(Given information)

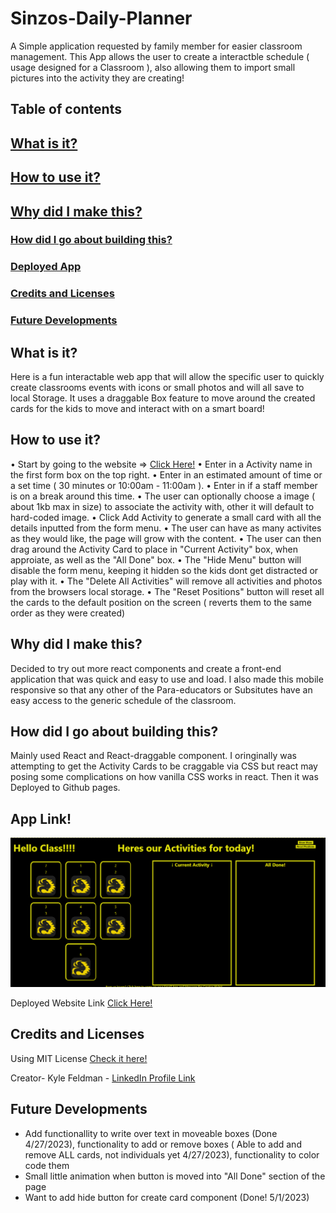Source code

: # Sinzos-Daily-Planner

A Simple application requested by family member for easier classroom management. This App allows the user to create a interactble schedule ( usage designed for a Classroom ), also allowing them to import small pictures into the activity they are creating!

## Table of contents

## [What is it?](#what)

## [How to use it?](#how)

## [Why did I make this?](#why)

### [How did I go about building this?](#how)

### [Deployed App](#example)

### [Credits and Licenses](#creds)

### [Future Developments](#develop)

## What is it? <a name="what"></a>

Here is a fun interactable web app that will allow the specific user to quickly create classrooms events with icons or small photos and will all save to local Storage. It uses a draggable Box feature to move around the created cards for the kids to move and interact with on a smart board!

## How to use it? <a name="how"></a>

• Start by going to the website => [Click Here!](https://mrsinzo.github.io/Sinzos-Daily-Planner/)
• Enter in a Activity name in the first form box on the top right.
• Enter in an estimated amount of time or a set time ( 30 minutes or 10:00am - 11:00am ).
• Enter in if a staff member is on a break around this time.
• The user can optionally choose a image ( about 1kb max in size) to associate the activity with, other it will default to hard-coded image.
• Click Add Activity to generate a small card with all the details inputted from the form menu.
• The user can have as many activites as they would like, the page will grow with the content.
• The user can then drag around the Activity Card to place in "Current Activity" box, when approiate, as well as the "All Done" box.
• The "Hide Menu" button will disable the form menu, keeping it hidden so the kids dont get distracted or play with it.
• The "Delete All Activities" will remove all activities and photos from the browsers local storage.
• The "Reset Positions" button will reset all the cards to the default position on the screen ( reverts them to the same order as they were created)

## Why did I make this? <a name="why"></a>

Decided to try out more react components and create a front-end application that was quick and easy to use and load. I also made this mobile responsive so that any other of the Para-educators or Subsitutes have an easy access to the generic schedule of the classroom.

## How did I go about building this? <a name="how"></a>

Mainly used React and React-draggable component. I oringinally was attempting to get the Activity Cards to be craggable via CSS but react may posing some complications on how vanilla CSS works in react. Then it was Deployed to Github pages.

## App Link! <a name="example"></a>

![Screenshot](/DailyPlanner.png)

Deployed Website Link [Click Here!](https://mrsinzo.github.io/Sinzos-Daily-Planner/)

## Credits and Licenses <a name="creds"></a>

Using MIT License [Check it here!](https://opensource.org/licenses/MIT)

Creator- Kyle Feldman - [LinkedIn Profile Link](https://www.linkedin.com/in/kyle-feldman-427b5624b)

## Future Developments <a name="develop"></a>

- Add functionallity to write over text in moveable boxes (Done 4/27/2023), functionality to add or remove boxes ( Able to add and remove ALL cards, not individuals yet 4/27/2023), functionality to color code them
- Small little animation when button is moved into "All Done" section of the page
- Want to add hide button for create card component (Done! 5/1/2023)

(End Given information)
(Given information)

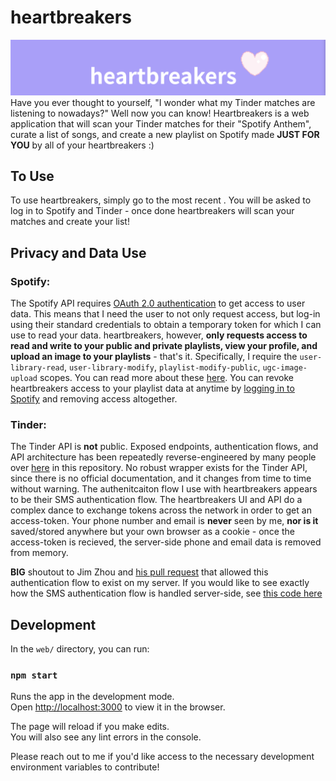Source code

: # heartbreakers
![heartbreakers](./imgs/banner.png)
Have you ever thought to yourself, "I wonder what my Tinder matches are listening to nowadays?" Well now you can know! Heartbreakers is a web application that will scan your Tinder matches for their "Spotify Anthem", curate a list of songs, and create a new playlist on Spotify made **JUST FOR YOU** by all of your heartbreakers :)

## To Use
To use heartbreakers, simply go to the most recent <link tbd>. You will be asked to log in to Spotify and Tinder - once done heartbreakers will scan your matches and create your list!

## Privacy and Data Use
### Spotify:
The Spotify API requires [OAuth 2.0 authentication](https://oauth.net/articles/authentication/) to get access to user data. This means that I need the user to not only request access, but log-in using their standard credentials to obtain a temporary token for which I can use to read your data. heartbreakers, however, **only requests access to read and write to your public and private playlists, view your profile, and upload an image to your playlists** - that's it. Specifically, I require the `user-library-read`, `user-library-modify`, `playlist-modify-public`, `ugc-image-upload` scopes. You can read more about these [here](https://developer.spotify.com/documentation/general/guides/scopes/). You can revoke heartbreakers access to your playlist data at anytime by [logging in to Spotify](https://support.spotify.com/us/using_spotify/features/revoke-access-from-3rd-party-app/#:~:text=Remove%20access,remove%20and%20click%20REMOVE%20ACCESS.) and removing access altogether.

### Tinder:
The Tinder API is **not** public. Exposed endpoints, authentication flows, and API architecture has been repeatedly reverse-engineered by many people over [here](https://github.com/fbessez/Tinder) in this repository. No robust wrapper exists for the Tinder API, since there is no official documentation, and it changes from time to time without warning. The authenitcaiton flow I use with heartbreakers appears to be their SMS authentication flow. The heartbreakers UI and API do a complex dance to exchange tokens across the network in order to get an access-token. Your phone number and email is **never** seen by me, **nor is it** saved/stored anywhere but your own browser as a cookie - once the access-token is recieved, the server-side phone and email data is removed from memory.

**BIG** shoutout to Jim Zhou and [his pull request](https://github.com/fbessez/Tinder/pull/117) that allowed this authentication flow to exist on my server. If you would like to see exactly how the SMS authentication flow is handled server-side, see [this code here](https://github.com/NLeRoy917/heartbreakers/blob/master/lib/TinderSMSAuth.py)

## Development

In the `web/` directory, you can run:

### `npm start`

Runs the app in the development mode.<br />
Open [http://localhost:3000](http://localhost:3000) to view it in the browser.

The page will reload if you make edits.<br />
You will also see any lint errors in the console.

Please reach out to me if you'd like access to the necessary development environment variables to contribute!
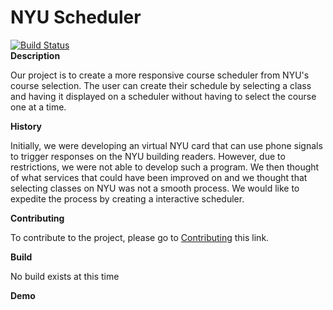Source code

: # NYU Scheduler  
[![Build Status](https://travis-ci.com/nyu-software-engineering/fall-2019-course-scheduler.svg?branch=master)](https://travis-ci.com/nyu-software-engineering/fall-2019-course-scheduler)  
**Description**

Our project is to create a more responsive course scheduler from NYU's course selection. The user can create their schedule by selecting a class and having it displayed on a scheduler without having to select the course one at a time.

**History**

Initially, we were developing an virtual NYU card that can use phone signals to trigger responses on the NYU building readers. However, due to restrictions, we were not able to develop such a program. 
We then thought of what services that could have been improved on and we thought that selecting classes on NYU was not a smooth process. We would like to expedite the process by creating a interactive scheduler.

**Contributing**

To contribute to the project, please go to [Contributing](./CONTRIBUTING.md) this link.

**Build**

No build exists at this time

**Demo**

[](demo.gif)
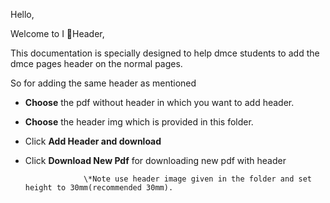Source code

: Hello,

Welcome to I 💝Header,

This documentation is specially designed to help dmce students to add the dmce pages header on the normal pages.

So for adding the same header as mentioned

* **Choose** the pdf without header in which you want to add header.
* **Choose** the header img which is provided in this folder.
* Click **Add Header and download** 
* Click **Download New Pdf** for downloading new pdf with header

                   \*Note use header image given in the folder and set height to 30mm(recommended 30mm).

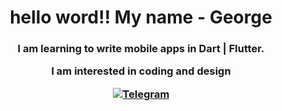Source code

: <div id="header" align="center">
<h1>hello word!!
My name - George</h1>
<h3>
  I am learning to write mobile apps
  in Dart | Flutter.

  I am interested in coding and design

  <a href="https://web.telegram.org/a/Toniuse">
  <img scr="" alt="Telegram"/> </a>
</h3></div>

(End Given information)
(Given information)

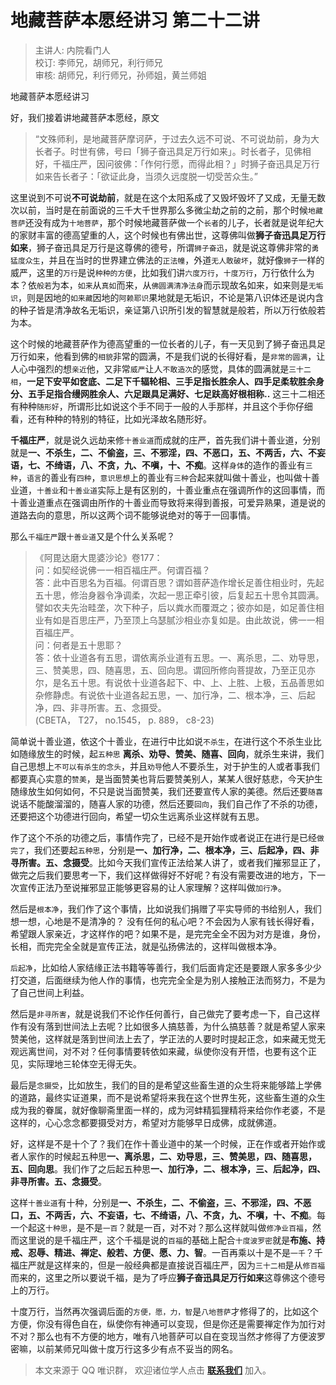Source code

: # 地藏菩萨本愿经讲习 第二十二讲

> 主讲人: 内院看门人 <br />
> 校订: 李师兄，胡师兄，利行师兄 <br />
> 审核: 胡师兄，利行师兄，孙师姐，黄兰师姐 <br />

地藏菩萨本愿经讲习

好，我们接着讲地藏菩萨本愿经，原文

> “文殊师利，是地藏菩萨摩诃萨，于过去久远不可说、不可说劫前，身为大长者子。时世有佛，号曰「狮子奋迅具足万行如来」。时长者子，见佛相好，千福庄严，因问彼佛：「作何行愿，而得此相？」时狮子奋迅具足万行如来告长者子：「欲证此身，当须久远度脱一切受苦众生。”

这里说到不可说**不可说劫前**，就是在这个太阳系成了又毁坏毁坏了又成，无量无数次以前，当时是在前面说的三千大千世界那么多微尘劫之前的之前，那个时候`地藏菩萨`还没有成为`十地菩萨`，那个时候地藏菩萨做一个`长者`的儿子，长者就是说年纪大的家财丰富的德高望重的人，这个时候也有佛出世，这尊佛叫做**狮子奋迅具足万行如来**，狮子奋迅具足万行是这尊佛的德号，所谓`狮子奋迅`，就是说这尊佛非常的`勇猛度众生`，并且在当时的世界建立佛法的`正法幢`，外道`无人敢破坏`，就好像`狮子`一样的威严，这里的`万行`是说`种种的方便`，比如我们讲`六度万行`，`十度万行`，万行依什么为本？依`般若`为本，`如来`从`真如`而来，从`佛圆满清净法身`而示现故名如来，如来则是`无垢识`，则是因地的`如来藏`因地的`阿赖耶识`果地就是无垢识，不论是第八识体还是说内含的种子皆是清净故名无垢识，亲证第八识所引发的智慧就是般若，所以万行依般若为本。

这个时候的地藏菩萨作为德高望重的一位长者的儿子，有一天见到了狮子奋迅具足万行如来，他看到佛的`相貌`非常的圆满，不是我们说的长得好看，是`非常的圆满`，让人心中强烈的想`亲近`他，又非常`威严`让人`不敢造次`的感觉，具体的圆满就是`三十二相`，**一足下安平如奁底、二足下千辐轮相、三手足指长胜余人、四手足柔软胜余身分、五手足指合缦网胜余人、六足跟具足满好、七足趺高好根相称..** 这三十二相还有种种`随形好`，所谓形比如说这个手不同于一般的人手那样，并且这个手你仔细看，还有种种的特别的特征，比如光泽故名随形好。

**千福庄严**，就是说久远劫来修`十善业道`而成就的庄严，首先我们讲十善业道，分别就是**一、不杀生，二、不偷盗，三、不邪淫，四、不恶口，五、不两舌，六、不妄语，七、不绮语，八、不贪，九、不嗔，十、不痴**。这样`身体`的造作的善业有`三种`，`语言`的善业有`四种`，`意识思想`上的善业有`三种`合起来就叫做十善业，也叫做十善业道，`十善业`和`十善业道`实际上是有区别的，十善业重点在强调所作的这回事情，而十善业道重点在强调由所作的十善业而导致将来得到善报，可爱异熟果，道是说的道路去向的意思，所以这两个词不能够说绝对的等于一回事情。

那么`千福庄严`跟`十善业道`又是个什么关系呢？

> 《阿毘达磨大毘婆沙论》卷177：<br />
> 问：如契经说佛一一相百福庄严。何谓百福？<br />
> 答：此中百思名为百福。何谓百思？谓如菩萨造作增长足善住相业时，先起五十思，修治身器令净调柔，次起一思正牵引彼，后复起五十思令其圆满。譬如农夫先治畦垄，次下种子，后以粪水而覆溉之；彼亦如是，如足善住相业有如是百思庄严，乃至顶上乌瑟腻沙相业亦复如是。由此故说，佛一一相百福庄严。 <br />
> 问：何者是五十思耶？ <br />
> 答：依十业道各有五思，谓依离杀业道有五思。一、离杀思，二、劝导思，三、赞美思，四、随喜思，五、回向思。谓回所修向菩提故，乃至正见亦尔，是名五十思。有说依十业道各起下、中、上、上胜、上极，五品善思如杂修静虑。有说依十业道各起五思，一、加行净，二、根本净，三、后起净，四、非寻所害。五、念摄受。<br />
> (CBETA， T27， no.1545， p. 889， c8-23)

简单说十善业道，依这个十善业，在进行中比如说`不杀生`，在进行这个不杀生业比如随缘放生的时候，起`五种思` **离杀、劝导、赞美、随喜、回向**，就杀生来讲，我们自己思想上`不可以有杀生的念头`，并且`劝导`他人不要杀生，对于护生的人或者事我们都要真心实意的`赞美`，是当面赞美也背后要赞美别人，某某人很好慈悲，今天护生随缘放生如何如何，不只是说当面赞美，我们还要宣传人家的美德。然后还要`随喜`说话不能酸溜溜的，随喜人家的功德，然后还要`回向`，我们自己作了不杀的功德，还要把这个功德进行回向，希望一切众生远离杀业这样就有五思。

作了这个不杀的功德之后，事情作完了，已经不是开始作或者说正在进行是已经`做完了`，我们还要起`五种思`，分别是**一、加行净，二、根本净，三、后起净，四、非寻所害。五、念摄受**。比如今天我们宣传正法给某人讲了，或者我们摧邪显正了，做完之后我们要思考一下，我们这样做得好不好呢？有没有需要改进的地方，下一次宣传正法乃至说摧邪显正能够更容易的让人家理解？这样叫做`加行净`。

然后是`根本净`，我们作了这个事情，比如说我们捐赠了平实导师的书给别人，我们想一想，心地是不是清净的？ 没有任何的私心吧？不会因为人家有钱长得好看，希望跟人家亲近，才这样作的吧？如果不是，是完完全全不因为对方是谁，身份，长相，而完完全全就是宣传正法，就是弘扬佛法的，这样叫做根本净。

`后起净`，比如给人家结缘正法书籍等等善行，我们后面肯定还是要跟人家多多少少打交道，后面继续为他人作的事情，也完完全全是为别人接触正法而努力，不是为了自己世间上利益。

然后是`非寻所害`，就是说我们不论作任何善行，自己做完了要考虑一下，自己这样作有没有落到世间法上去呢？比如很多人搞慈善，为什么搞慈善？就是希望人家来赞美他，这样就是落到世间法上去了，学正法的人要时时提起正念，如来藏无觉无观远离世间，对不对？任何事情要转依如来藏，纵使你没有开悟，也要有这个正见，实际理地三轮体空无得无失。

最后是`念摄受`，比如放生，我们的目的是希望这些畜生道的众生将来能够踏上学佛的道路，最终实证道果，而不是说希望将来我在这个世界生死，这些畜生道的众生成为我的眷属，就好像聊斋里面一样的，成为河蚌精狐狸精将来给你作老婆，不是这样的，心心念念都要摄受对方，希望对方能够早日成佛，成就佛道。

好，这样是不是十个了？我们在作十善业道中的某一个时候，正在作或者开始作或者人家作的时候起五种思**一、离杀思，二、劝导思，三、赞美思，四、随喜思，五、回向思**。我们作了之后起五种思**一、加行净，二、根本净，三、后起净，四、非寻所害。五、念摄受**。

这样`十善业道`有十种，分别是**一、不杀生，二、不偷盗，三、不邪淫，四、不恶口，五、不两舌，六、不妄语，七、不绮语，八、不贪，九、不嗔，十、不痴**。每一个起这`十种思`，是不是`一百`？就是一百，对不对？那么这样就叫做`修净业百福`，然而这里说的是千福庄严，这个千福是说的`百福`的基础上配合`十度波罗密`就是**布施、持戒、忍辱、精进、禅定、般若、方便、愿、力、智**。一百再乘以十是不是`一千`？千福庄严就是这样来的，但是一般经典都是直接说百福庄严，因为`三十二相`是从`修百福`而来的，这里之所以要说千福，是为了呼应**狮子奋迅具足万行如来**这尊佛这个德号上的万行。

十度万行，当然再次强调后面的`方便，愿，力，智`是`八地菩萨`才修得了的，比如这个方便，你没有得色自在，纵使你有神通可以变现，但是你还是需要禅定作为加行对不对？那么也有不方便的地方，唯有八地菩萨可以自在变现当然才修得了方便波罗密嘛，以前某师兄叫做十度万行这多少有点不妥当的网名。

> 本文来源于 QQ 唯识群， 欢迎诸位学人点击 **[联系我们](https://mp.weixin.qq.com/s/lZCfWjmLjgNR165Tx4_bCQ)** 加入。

(End Given information)

Pick out and copy the lines of the entries that hold the string "default".

• The user can optionally choose a image ( about 1kb max in size) to associate the activity with, other it will default to hard-coded image.
• The "Reset Positions" button will reset all the cards to the default position on the screen ( reverts them to the same order as they were created)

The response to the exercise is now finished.